A Special guest post by my daughter Lauren Thrasher
The past two years has brought many changes for our family. Things like becoming a foster family and welcoming children into our home and then saying goodbye to them. Things like job changes, starting preschool and now even doing much of that from home in a new way. This kind of change often excites and fuels my husband. But, for me, it makes me fearful and paralyzed. I have found myself all too often recently obsessing over the changes and the fear of the unknown. What will school look like next year, how long will our foster son be a part of our family, and how will we all respond when he’s no longer with us?
My biggest question thus far – how can I fight to guard my mind and renew it with truth? How do I teach my children to be brave and step into what God has called our family to do without being paralyzed by fears and loss and control?
The truth is so simple that I often overlook it. I must saturate myself with the truth of the gospel and fight for the thoughts in my head. For my oldest and I over the past year this has looked like memorizing verses that we can recite when we are fearful. We have made games out of it, had scripture on our board in the kitchen, and speak verses to each other while eating. Sometimes I wonder if she gets it. Is the truth that God is with us regardless of our circumstances truly sinking in?
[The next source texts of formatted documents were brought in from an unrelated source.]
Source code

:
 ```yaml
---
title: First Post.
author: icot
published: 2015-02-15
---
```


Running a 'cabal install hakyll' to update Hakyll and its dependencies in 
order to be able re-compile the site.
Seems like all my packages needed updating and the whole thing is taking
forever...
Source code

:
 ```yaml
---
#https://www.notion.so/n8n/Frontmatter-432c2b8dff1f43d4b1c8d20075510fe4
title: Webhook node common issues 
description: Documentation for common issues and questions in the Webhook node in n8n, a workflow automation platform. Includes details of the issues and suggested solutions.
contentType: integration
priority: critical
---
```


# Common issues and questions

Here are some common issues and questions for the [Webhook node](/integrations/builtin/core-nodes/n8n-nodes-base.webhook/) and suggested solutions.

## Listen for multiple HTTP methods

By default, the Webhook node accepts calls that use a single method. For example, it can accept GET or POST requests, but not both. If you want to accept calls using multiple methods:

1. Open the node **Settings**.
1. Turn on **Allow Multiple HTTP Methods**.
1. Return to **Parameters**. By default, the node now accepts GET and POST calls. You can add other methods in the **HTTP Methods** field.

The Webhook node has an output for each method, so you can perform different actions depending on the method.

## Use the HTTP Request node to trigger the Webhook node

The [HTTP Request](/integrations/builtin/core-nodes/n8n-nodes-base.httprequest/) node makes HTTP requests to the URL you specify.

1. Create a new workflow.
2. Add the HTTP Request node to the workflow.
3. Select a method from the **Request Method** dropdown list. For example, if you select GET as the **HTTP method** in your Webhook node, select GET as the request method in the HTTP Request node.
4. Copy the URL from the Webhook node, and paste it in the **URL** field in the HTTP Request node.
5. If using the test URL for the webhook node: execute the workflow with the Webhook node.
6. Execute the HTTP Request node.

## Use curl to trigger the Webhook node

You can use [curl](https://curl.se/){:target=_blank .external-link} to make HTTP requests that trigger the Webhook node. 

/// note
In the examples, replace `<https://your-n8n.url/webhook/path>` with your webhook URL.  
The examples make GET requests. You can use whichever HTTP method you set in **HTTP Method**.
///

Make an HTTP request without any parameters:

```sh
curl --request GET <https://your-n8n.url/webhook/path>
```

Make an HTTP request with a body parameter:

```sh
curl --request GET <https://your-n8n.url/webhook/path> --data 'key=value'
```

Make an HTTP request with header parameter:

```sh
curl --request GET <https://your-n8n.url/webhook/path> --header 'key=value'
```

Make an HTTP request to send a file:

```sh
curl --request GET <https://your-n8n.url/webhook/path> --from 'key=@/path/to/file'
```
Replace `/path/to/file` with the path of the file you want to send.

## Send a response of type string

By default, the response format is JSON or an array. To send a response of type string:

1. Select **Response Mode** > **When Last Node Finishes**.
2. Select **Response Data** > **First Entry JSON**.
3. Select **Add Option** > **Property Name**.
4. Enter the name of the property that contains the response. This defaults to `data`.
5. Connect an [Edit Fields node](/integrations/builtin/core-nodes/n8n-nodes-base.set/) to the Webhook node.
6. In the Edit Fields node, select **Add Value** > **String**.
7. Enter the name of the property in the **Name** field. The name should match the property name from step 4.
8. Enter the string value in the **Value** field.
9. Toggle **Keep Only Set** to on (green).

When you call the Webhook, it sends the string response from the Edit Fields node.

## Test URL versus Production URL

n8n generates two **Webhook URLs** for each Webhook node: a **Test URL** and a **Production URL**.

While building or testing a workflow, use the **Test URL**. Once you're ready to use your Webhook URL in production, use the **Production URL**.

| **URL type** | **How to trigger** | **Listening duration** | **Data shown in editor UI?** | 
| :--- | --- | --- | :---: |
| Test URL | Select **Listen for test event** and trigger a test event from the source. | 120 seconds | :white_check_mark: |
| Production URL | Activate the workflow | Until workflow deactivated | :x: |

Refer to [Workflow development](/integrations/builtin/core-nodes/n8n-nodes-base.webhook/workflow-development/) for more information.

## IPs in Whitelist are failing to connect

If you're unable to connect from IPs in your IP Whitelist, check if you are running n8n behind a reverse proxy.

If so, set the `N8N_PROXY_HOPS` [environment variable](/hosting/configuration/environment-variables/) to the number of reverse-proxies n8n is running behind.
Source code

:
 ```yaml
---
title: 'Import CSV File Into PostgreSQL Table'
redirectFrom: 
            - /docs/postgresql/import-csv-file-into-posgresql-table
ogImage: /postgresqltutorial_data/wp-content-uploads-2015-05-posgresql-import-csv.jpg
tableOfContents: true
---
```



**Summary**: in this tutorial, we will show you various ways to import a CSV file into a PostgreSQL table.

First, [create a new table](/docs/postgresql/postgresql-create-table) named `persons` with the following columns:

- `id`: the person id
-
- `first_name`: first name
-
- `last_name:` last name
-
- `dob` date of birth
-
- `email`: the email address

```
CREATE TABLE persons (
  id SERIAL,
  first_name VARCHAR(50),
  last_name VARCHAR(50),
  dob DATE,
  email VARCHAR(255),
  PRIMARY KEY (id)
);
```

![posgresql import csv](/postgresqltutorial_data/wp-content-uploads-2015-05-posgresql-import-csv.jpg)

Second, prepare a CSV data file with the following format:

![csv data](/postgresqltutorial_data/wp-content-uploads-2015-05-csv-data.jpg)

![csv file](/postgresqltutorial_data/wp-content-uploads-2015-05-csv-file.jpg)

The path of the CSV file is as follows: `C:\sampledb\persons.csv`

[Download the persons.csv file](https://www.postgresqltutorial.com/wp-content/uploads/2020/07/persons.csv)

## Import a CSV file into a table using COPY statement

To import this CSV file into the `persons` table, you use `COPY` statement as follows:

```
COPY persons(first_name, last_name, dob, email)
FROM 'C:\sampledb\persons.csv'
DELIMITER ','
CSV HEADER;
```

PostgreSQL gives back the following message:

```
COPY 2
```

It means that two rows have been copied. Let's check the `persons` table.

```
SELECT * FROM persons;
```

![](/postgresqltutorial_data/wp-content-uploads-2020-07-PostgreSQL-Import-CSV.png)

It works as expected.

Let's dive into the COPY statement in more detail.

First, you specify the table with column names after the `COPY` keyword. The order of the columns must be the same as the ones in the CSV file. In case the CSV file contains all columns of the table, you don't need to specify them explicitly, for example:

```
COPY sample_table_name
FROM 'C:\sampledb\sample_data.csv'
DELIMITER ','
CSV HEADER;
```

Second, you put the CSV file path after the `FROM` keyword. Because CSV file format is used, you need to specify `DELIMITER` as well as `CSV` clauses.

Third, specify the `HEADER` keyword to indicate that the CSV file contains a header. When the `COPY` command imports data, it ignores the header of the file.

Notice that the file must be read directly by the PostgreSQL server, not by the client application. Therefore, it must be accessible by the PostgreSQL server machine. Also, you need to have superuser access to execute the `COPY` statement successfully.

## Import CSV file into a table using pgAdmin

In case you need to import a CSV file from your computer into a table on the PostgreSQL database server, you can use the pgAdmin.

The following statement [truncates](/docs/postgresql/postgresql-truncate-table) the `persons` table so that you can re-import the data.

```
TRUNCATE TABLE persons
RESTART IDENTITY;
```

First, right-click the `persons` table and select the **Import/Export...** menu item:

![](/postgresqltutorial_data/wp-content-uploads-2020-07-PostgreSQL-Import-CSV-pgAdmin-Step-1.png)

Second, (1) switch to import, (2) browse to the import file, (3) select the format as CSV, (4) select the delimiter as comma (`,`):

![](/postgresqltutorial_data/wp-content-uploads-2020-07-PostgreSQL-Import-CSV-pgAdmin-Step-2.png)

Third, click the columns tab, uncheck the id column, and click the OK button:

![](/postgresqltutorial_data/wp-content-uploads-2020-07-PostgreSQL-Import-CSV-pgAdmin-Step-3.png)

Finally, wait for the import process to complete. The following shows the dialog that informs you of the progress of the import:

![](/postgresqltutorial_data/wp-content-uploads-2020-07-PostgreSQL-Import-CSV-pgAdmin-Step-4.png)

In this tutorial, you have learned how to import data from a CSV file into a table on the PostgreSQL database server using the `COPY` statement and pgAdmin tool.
But, last weekend while trying to learn to ride her bike and having a few fearful moments my four year old looked at me, changed her facial expression and shouted, “I can be strong and courageous for the Lord my God is with me wherever I go,” One of the verses that we have worked to memorize this year is Joshua 1:9, “Have I not commanded you? Be strong and courageous. Do not be afraid; do not be discouraged, for the Lord your God will be with you wherever you go.”
Cue the tears for me. Because this little moment was a glimmer of hope for me! She is getting it! God is working in her heart, right alongside of mine. So, fellow Mama’s keep at it. Keep fighting to renew your own mind as we teach our children to do the same. Stop and have the conversations when their little hearts are fearful and fight to point all of us to the One who knows what tomorrow holds.